Twelve models across two benchmark suites, deterministic scoring. The question was simple: how does a locally-run 397B parameter model compare to the top cloud models on agentic tool calling?
The answer was surprising.
| Rank | Model | Score | % | Avg Latency | Context | Where |
|---|---|---|---|---|---|---|
| 🥇 | Qwen3.5-397B-A17B-4bit | 58.0/60 | 96.7% | 2.6s | 256K | Local |
| 🥇 | Claude Opus 4.6 | 58.0/60 | 96.7% | 2.6s | 1M | Cloud API |
| 3 | Grok 4.20 | 57.0/60 | 95.0% | 2.6s | 256K | Cloud API |
| 3 | Grok 4.1 Fast | 57.0/60 | 95.0% | 3.5s | 2M | Cloud API |
| 3 | Claude Sonnet 4.6 | 57.0/60 | 95.0% | 1.9s | 1M | Cloud API |
| 6 | MiniMax M2.7 Q8_K_XL (Unsloth GGUF, llama.cpp, Mac Studio) | 56.0/60 | 93.3% | 2.3s | 192K | Local |
| 7 | GPT-5.4 | 55.0/60 | 91.7% | 1.2s | 1M | Cloud API |
| 7 | Gemini 3.1 Pro | 55.0/60 | 91.7% | 3.9s | 2M | Cloud API |
| 7 | Nemotron-3-Super 120B (Ollama, DGX Spark 2) | 55.0/60 | 91.7% | 7.0s | 128K | Local |
| 10 | GLM-5.1-40B-MXFP4 (mlx-community, Mac Studio) | 54.8/60 | 91.3% | 17.4s | 128K | Local |
| 11 | GPT-5.2 | 53.7/60 | 89.4% | 1.2s | 1M | Cloud API |
| 11 | MiniMax M2.7 (baa-ai MLX 4-bit) | 53.7/60 | 89.4% | 2.6s | 256K | Local |
Milo-Bench — 20 prompts, 5 categories, 3 runs each, scored 0–3 per prompt. All checks are deterministic: exact tool name match, argument schema validation, multi-turn chain completion. No rubric, no human judgment.
| Category | 397B | Opus 4.6 | Grok 4.20 | Grok 4.1 | Sonnet 4.6 | M2.7 Q8 | GPT-5.4 | Gemini 3.1 | GPT-5.2 | M2.7 MLX |
|---|---|---|---|---|---|---|---|---|---|---|
| Single tool | 3.00 | 3.00 | 3.00 | 3.00 | 3.00 | 3.00 | 3.00 | 3.00 | 3.00 | 3.00 |
| Tool selection | 3.00 | 3.00 | 3.00 | 3.00 | 3.00 | 3.00 | 2.50 | 2.75 | 2.50 | 3.00 |
| Multi-step chains | 2.50 | 2.50 | 2.50 | 2.50 | 2.50 | 2.00 | 2.42 | 2.00 | 2.42 | 2.00 |
| Structured output | 3.00 | 3.00 | 3.00 | 2.75 | 2.75 | 3.00 | 2.50 | 3.00 | 2.00 | 2.42 |
| Error recovery | 3.00 | 3.00 | 3.00 | 3.00 | 3.00 | 3.00 | 3.00 | 3.00 | 3.00 | 3.00 |
Multi-step chains are the hard category — every model drops points here. The failure mode is consistent across models: the first tool call is correct, but the model doesn't follow up with the required second call. This is a prompt engineering / system prompt issue as much as a model capability issue.
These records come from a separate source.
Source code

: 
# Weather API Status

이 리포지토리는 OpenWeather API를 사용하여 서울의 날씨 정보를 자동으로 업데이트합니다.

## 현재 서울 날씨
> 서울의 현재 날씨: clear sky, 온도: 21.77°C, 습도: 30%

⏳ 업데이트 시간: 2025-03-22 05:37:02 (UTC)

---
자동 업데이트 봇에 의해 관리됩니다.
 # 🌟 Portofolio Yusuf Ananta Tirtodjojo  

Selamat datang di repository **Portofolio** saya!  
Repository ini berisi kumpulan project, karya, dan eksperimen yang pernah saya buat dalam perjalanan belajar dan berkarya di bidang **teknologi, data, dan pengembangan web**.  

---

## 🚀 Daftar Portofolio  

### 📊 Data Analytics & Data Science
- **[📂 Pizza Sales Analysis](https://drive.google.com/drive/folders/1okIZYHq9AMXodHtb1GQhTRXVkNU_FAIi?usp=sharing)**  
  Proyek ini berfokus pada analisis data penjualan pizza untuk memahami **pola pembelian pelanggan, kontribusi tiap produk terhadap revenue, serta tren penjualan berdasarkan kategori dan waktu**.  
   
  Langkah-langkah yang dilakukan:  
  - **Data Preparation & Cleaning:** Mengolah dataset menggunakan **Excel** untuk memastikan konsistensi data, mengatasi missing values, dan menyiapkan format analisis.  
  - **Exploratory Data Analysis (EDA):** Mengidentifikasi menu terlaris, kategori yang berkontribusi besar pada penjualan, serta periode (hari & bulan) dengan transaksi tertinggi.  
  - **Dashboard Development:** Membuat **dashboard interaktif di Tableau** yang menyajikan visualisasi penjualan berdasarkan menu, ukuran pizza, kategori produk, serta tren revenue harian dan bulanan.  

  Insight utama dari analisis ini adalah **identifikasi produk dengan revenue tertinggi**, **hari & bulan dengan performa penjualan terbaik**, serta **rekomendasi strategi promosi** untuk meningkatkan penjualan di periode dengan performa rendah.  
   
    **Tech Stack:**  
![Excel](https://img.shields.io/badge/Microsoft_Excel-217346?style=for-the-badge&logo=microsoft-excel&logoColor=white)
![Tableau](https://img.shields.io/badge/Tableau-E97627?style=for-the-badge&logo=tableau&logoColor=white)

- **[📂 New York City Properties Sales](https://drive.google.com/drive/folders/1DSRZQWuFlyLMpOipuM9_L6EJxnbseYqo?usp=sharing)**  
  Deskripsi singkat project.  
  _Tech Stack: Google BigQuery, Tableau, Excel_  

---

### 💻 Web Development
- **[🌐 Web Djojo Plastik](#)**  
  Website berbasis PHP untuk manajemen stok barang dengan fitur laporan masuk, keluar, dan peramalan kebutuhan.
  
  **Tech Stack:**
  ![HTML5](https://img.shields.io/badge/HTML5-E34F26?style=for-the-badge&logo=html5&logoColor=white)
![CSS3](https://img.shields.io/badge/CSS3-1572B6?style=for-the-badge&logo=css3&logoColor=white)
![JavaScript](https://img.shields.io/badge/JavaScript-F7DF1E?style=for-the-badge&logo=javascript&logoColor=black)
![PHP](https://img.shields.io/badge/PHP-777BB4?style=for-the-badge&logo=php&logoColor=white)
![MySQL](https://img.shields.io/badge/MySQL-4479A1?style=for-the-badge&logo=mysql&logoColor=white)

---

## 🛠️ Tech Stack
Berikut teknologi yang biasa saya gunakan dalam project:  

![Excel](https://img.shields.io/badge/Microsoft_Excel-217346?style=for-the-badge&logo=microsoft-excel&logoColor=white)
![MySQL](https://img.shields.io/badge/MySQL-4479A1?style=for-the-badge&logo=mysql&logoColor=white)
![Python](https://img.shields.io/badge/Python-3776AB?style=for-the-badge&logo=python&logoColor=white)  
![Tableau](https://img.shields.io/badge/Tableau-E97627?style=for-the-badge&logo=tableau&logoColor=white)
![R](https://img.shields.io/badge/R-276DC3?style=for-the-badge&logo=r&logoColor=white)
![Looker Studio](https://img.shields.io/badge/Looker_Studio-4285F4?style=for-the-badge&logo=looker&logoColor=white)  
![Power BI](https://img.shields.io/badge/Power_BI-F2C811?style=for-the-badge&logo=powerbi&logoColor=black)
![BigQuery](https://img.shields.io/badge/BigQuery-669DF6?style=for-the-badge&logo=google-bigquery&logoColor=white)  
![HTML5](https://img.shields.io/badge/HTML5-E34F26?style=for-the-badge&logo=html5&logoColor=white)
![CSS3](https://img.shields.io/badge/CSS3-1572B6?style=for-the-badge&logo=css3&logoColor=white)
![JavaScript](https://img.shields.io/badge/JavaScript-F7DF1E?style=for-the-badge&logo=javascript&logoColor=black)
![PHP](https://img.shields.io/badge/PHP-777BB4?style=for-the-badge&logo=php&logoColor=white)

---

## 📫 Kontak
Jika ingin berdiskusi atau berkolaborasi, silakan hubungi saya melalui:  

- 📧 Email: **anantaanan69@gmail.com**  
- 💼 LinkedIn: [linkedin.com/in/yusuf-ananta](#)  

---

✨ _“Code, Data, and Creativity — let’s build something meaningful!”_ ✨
1.2s average latency — significantly faster than every other model including Sonnet. The tradeoff is accuracy: GPT-5.4 scores 91.7%, missing on tool selection and multi-step chains where other models succeed. For latency-sensitive workloads where accuracy can tolerate some slippage, it's the obvious choice.
Qwen3.5-397B-A17B-4bit runs on 416GB of the Mac Studio's 512GB unified memory. Inference via mlx_lm.server 0.31.2, temperature=0, thinking mode disabled. It ties Opus 4.6 — the most capable cloud model tested — on overall score, with identical per-category results. The cost per call is $0 after hardware.
M2.7 has roughly twice the parameters of 397B. On the baa-ai MLX 4-bit weights, it scored 53.7/60 — 7 points behind 397B. Always-on thinking mode is the likely culprit — it reasons through every response including simple JSON generation, which introduces drift. The baa-ai weights also require --trust-remote-code due to a non-standard model architecture.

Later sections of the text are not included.